● Supplied material:
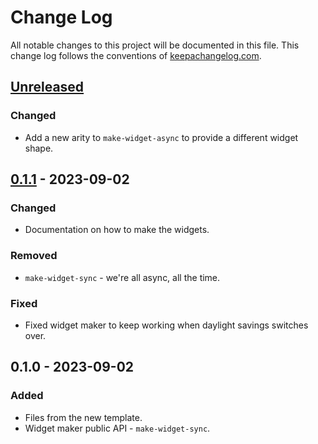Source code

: # Change Log
All notable changes to this project will be documented in this file. This change log follows the conventions of [keepachangelog.com](http://keepachangelog.com/).

## [Unreleased]
### Changed
- Add a new arity to `make-widget-async` to provide a different widget shape.

## [0.1.1] - 2023-09-02
### Changed
- Documentation on how to make the widgets.

### Removed
- `make-widget-sync` - we're all async, all the time.

### Fixed
- Fixed widget maker to keep working when daylight savings switches over.

## 0.1.0 - 2023-09-02
### Added
- Files from the new template.
- Widget maker public API - `make-widget-sync`.

[Unreleased]: https://sourcehost.site/your-name/data-types/compare/0.1.1...HEAD
[0.1.1]: https://sourcehost.site/your-name/data-types/compare/0.1.0...0.1.1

● What you need to do: Your answer should be all lines from the data that contain "compare".

● Exercise output:
[Unreleased]: https://sourcehost.site/your-name/data-types/compare/0.1.1...HEAD
[0.1.1]: https://sourcehost.site/your-name/data-types/compare/0.1.0...0.1.1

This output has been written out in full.